Would I have even listened? In my exhaustion, the reason he didn’t is painfully clear. He kept trying to tell me, to get me to see. And I wasn’t even willing to look.

Did he know what we were going to find?

I almost recoil from it, trying to hold my assumptions at bay. Clayton’s tangled history with Maestro, the mutants, the serum, the ooze, the lawsuits, there must be something I’m not seeing. Because Maestro wanted his equipment back, but it was under the Steel Spire, being used to make more mutants.

It was all downstairs, this whole time.

My throat is so unbelievably tight, I can’t move, I can barely breathe. It’s all too messy to navigate, there’s too much here. I must have it tangled up somehow. Hot tears well up along my eyes, frustrated and helpless.

“Miss Vigil,” a small voice croaks behind me, and I turn, startled from my thoughts.

Whoever he is, he’s not dressed for this event. A rail-thin old man with large glasses stands in the hallway, looking lost. He’s wearing a bathrobe; his socks are crumpled around his ankles. The arch in his brow looks familiar, but I don’t think I’ve ever met him.

“Hi, sorry,” I sigh, trying my best to hold my sour mood in at yet another delay. It’s not the first time a Channel 6 viewer recognized me and stopped to say hello.

“I don’t know who else to turn to,” he says, shaking his head at the ground. Maybe he just got off the elevator at the wrong floor, I guess I can help him figure out how to get back to where he’s supposed to be.

He takes my hand.
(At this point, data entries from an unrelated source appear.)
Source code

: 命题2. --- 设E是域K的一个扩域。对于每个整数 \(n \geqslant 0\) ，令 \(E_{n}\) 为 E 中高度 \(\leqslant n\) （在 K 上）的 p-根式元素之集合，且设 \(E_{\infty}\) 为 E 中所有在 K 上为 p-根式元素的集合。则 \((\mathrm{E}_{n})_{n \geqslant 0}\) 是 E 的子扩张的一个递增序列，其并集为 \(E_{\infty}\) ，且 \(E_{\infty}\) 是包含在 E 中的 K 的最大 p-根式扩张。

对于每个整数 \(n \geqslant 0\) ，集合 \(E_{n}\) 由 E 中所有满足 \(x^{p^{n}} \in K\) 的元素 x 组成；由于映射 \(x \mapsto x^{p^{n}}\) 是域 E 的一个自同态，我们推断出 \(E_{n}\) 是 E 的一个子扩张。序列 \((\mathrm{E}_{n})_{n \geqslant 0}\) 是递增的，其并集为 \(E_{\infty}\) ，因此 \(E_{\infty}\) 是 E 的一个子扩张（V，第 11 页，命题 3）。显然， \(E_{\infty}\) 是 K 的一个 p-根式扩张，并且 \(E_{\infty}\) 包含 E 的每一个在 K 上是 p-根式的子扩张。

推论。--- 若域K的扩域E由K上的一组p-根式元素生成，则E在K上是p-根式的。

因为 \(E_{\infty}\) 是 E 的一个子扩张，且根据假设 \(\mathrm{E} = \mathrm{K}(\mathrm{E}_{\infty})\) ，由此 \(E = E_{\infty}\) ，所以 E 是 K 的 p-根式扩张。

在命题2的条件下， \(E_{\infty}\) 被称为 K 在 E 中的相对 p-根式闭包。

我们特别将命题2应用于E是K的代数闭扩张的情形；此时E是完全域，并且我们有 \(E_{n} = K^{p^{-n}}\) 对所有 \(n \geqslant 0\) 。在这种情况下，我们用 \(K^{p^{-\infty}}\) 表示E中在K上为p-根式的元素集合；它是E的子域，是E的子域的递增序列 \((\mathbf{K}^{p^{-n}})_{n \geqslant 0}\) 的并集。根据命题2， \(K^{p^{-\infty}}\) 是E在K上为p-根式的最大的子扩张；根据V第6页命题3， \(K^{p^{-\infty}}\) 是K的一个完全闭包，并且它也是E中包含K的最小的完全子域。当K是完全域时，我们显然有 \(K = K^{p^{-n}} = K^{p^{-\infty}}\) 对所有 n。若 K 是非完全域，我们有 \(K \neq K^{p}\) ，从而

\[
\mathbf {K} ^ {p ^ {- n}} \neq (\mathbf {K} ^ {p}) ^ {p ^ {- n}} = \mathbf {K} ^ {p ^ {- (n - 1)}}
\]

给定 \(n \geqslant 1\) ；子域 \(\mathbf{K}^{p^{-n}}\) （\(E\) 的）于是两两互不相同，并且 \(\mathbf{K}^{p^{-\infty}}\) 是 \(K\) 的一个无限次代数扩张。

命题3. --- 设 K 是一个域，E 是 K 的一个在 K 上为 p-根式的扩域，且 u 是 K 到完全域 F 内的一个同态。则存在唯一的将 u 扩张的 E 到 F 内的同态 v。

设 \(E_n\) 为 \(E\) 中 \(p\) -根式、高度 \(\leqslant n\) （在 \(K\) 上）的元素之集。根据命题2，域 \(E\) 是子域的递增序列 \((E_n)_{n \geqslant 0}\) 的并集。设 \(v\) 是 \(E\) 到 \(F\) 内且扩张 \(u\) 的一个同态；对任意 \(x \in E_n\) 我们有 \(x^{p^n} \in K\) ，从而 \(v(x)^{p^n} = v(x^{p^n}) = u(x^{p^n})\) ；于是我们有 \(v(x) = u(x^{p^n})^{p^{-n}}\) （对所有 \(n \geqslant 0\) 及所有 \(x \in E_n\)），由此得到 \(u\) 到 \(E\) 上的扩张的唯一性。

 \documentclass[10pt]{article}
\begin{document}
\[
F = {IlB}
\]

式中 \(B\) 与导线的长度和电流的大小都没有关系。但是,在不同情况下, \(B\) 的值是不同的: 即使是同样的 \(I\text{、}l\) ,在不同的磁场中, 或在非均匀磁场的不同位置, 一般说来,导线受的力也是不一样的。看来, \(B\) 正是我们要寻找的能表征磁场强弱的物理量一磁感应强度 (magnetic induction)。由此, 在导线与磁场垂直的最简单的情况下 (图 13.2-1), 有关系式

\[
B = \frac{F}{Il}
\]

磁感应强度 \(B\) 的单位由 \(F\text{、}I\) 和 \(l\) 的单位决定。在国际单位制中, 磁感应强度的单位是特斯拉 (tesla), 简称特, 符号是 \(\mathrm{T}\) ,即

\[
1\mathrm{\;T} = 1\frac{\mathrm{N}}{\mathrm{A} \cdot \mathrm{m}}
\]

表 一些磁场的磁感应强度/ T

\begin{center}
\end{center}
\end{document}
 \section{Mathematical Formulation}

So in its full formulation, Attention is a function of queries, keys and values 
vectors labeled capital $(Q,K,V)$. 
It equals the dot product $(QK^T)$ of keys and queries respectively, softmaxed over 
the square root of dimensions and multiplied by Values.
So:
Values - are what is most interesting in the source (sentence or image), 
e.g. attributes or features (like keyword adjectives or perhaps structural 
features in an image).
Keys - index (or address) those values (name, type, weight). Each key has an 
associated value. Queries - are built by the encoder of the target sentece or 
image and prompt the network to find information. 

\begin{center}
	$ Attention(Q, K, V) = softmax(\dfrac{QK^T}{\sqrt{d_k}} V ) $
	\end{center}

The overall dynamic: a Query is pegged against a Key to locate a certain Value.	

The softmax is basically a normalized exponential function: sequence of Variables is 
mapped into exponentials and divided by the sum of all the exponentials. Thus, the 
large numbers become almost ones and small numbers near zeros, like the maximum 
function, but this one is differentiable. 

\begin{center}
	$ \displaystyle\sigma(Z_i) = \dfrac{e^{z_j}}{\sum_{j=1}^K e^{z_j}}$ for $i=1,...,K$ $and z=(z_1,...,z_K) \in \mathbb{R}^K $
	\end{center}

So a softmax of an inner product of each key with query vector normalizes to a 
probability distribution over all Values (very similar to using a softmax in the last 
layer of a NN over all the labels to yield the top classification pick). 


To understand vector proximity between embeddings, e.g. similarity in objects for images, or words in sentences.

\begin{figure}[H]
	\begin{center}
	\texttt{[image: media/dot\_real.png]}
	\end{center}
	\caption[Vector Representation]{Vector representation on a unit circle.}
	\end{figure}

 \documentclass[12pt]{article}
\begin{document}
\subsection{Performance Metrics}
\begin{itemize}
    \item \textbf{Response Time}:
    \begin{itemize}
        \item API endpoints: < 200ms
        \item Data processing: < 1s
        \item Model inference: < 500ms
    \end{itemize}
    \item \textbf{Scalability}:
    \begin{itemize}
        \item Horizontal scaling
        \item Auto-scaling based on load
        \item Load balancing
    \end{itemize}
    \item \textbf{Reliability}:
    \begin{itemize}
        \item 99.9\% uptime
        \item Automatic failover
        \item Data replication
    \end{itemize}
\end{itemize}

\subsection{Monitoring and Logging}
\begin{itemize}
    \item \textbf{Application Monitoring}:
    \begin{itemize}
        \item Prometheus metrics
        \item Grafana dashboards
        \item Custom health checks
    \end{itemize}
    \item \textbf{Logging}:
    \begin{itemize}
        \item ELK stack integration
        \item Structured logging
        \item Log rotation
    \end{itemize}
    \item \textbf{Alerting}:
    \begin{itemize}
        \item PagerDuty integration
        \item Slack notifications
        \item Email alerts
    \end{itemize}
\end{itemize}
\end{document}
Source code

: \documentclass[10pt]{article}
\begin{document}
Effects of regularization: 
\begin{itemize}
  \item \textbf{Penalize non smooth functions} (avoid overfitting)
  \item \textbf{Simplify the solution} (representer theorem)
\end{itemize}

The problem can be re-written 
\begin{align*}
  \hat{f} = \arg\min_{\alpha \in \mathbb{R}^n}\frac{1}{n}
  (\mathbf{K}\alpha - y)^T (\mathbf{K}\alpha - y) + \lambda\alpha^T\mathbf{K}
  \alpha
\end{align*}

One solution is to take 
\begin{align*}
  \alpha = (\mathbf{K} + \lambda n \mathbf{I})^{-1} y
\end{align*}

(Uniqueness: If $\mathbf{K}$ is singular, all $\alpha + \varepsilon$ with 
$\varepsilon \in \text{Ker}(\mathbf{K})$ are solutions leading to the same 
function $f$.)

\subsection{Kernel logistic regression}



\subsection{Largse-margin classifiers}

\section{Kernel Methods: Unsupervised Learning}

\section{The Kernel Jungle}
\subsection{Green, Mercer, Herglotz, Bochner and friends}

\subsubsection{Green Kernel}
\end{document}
His wrinkled skin is soft, his grip shaky, but he holds onto me urgently. “Ellis is in trouble.”

My heart stops.

“What can I even do?” I start to ask when my eye falls on the bottom row service button to the basement levels.

I don’t think. I just move. I squeeze Ellis’s dad’s hand and pull him into the elevator with me. I tap my phone against the panel inside the elevator, hitting the bottom floor button labeled “Executive Access Only.”

It lights up. Something awful curls in my stomach as the doors shutter, and it takes us down.

The elevator jolts as it descends quickly, Maestro holds on tight to my other hand. It’s only a few floors underground before it slows at the bottom.

I hold my breath. I know it before I see it with my eyes, but the impact feels like a gut punch regardless.

It’s the same laboratory I saw with Ellis that night, from a different angle. The elevator lets us off at a catwalk overlooking a large room full of pipes and strange looking equipment.

In the center of the room, there’s one of those large tanks full of foggy liquid, a dark shape shifting restlessly inside. Dread pools in my stomach.

Maestro lets go of my hand and shuffles out of the elevator, his slippers scraping against the metal grate flooring.